(SOURCE DATA):
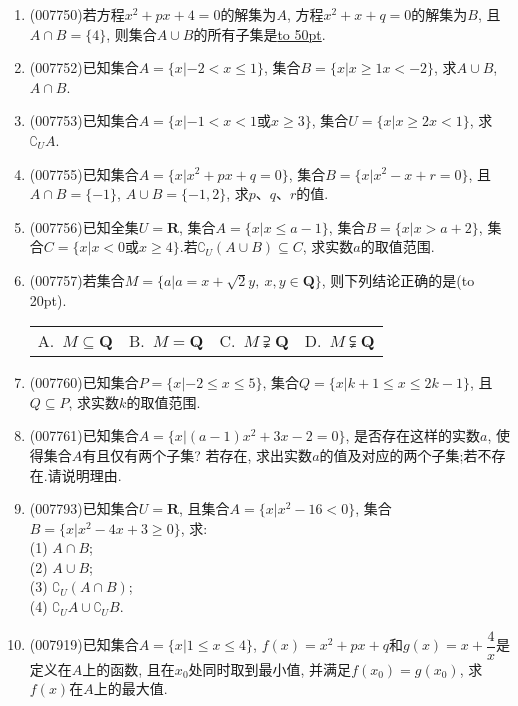 \documentclass[10pt,a4paper]{article}
\newcommand{\blank}[1]{\underline{\hbox to #1pt{}}}
\newcommand{\bracket}[1]{(\hbox to #1pt{})}
\newcommand{\fourch}[4]{\par\begin{tabular}{p{.23\textwidth}p{.23\textwidth}p{.23\textwidth}p{.23\textwidth}}
A.~#1 &B.~#2& C.~#3& D.~#4
\end{tabular}}
\begin{document}
\begin{enumerate}[1.]
\begin{center}
\end{center}
\fourch{$(M\cap P)\cap S$}{$(M\cap P)\cup S$}{$(M\cap P)\cap \complement _IS$}{$(M\cap P)\cup \complement _IS$}
\item {\tiny (007750)}若方程$x^2+px+4=0$的解集为$A$, 方程$x^2+x+q=0$的解集为$B$, 且$A\cap B=\{4\}$, 则集合$A\cup B$的所有子集是\blank{50}.
\item {\tiny (007752)}已知集合$A=\{x|-2<x\le 1\}$, 集合$B=\{x|x\ge 1x<-2\}$, 求$A\cup B$, $A\cap B$.
\item {\tiny (007753)}已知集合$A=\{x|-1<x<1$或$x\ge 3\}$, 集合$U=\{x|x\ge 2x<1\}$, 求$\complement _UA$.
\item {\tiny (007755)}已知集合$A=\{x|x^2+px+q=0\}$, 集合$B=\{x|x^2-x+r=0\}$, 且$A\cap B=\{-1\}$, $A\cup B=\{-1,2\}$, 求$p$、$q$、$r$的值.
\item {\tiny (007756)}已知全集$U=\mathbf{R}$, 集合$A=\{x|x\le a-1\}$, 集合$B=\{x|x>a+2\}$, 集合$C=\{x|x<0$或$x\ge 4\}$.若$\complement _U(A\cup B)\subseteq C$, 求实数$a$的取值范围.
\item {\tiny (007757)}若集合$M=\{a|a=x+\sqrt 2y,\ x,y\in \mathbf{Q}\}$, 则下列结论正确的是\bracket{20}.
\fourch{$M\subseteq \mathbf{Q}$}{$M=\mathbf{Q}$}{$M\supsetneqq \mathbf{Q}$}{$M\subsetneqq \mathbf{Q}$}
\item {\tiny (007760)}已知集合$P=\{x|-2\le x\le 5\}$, 集合$Q=\{x|k+1\le x\le 2k-1\}$, 且$Q\subseteq P$, 求实数$k$的取值范围.
\item {\tiny (007761)}已知集合$A=\{x|(a-1)x^2+3x-2=0\}$, 是否存在这样的实数$a$, 使得集合$A$有且仅有两个子集? 若存在, 求出实数$a$的值及对应的两个子集;若不存在.请说明理由.
\item {\tiny (007793)}已知集合$U=\mathbf{R}$, 且集合$A=\{x|x^2-16<0\}$, 集合$B=\{x|x^2-4x+3\ge 0\}$, 求:\\
(1) $A\cap B$;\\
(2) $A\cup B$;\\
(3) $\complement _U(A\cap B)$;\\
(4) $\complement _UA\cup \complement _UB$.
\item {\tiny (007919)}已知集合$A=\{x|1\le x\le 4\}$, $f(x)=x^2+px+q$和$g(x)=x+\dfrac 4x$是定义在$A$上的函数, 且在$x_0$处同时取到最小值, 并满足$f(x_0)=g(x_0)$, 求$f(x)$在$A$上的最大值.

\end{enumerate}
\end{document}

(PROBLEM DETAILS): The images are to be left out; every line above should be set down exactly.

(EXERCISE ANSWER):
 \documentclass[10pt,a4paper]{article}
\newcommand{\blank}[1]{\underline{\hbox to #1pt{}}}
\newcommand{\bracket}[1]{(\hbox to #1pt{})}
\newcommand{\fourch}[4]{\par\begin{tabular}{p{.23\textwidth}p{.23\textwidth}p{.23\textwidth}p{.23\textwidth}}
A.~#1 &B.~#2& C.~#3& D.~#4
\end{tabular}}
\begin{document}
\begin{enumerate}[1.]
\begin{center}
\end{center}
\fourch{$(M\cap P)\cap S$}{$(M\cap P)\cup S$}{$(M\cap P)\cap \complement _IS$}{$(M\cap P)\cup \complement _IS$}
\item {\tiny (007750)}若方程$x^2+px+4=0$的解集为$A$, 方程$x^2+x+q=0$的解集为$B$, 且$A\cap B=\{4\}$, 则集合$A\cup B$的所有子集是\blank{50}.
\item {\tiny (007752)}已知集合$A=\{x|-2<x\le 1\}$, 集合$B=\{x|x\ge 1x<-2\}$, 求$A\cup B$, $A\cap B$.
\item {\tiny (007753)}已知集合$A=\{x|-1<x<1$或$x\ge 3\}$, 集合$U=\{x|x\ge 2x<1\}$, 求$\complement _UA$.
\item {\tiny (007755)}已知集合$A=\{x|x^2+px+q=0\}$, 集合$B=\{x|x^2-x+r=0\}$, 且$A\cap B=\{-1\}$, $A\cup B=\{-1,2\}$, 求$p$、$q$、$r$的值.
\item {\tiny (007756)}已知全集$U=\mathbf{R}$, 集合$A=\{x|x\le a-1\}$, 集合$B=\{x|x>a+2\}$, 集合$C=\{x|x<0$或$x\ge 4\}$.若$\complement _U(A\cup B)\subseteq C$, 求实数$a$的取值范围.
\item {\tiny (007757)}若集合$M=\{a|a=x+\sqrt 2y,\ x,y\in \mathbf{Q}\}$, 则下列结论正确的是\bracket{20}.
\fourch{$M\subseteq \mathbf{Q}$}{$M=\mathbf{Q}$}{$M\supsetneqq \mathbf{Q}$}{$M\subsetneqq \mathbf{Q}$}
\item {\tiny (007760)}已知集合$P=\{x|-2\le x\le 5\}$, 集合$Q=\{x|k+1\le x\le 2k-1\}$, 且$Q\subseteq P$, 求实数$k$的取值范围.
\item {\tiny (007761)}已知集合$A=\{x|(a-1)x^2+3x-2=0\}$, 是否存在这样的实数$a$, 使得集合$A$有且仅有两个子集? 若存在, 求出实数$a$的值及对应的两个子集;若不存在.请说明理由.
\item {\tiny (007793)}已知集合$U=\mathbf{R}$, 且集合$A=\{x|x^2-16<0\}$, 集合$B=\{x|x^2-4x+3\ge 0\}$, 求:\\
(1) $A\cap B$;\\
(2) $A\cup B$;\\
(3) $\complement _U(A\cap B)$;\\
(4) $\complement _UA\cup \complement _UB$.
\item {\tiny (007919)}已知集合$A=\{x|1\le x\le 4\}$, $f(x)=x^2+px+q$和$g(x)=x+\dfrac 4x$是定义在$A$上的函数, 且在$x_0$处同时取到最小值, 并满足$f(x_0)=g(x_0)$, 求$f(x)$在$A$上的最大值.

\end{enumerate}
\end{document}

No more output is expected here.